January 25, 2020
In Horizon, Barry Lopez writes:
A species is not so much a permanent thing as a point on the developmental line of that thing through time.
That is: the thing-ness isn’t in the point; it’s in the line.
People, too, are fundamentally four-dimensional, inhabiting both space and time. The path something takes through space and time is called a “world line”: mine starts in Oregon, in 1988, and winds its way through to the here and now. Like species, people are best described not by points, but by lines.
On some level, this is obvious: we’re all aware of a sense of temporal trajectory. But we also tend to feel that we exist now: that our being is located in the present, with only memory and expectation in the past and future. What’s interesting is to think of the four-dimensional self—the world line—as the location of thing-ness, more real than the three-dimensional present.
For an object of n dimensions, you can build a corresponding object of fewer dimensions by projecting the object into a space of lesser dimensionality. (A three-dimensional cube, projected onto a two-dimensional plane, casts a two-dimensional square as its shadow.) You might think of your present self as the three-dimensional projection of your four-dimensional world line. It’s not who you are: it’s just what you experience (projected onto the three-dimensional now). Who you are is in the world line.

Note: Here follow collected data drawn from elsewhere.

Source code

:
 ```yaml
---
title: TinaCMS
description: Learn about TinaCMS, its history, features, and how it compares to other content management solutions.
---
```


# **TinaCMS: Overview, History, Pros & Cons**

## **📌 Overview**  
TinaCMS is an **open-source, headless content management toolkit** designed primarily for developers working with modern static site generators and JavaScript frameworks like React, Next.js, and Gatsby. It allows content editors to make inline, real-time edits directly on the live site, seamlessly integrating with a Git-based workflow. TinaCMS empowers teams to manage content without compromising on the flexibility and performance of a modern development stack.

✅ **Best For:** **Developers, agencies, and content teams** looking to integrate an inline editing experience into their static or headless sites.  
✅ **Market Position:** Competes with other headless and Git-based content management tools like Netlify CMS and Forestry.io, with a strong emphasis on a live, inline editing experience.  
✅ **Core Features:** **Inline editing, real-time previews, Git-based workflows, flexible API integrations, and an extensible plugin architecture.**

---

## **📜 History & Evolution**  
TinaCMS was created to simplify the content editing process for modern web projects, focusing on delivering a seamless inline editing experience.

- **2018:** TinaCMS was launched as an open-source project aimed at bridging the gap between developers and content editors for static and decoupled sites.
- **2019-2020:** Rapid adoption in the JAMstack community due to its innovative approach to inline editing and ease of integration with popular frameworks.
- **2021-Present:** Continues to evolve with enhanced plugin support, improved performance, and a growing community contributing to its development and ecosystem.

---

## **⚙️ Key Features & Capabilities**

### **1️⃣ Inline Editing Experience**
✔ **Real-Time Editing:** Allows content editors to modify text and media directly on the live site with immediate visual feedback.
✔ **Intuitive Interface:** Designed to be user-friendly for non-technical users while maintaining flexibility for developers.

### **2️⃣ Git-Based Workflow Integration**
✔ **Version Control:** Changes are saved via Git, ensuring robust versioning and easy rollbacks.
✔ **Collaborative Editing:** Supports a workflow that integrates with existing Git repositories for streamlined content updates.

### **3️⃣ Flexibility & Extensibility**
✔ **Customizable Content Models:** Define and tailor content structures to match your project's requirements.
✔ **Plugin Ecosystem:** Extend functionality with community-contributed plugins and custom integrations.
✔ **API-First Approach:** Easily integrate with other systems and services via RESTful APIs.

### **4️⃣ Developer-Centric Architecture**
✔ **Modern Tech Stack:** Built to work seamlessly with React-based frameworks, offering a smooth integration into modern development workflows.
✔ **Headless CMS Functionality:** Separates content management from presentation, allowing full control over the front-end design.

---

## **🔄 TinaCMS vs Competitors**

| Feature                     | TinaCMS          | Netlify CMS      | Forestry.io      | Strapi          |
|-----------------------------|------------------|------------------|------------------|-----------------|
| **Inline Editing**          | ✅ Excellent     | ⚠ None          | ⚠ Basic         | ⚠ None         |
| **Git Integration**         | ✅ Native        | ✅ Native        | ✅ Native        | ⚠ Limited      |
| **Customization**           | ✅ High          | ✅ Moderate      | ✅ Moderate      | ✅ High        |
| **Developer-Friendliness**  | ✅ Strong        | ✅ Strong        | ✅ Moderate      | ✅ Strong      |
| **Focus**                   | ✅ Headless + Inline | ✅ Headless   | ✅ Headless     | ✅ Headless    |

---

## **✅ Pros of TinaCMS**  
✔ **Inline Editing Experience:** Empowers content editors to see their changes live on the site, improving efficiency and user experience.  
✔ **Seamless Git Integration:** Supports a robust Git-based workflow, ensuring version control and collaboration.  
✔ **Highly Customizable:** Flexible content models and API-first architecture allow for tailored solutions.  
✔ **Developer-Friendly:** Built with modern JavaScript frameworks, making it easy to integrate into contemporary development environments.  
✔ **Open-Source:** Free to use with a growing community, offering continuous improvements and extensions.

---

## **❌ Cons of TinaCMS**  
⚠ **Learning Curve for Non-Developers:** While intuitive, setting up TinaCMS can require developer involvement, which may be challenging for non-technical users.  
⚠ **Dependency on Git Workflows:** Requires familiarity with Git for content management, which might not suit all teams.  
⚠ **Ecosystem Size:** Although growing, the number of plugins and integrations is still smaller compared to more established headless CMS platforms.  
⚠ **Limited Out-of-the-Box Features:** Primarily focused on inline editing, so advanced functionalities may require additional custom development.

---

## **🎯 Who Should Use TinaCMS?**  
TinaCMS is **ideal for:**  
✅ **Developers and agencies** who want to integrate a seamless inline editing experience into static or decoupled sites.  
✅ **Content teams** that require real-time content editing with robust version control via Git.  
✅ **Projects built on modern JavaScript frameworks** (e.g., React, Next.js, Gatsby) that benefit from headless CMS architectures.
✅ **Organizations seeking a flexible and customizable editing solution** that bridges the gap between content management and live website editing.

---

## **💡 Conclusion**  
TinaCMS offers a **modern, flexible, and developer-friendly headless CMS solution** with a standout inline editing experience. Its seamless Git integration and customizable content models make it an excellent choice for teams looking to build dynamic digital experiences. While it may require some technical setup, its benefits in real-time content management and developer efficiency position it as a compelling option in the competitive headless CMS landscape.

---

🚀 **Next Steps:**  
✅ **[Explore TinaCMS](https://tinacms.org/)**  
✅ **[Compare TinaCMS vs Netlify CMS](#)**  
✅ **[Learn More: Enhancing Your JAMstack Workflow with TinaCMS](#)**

What I like about this is that it robs time of some of its sting. The reality of a world line entails the reality of more than just now: in a four-dimensional object, no time slice is more or less real, regardless of where (when) “now” is. The reality of a world line means that the past is not gone: it just looks that way from here. The past is a peer of the present and of the future; far from being vanished, it is meaningful.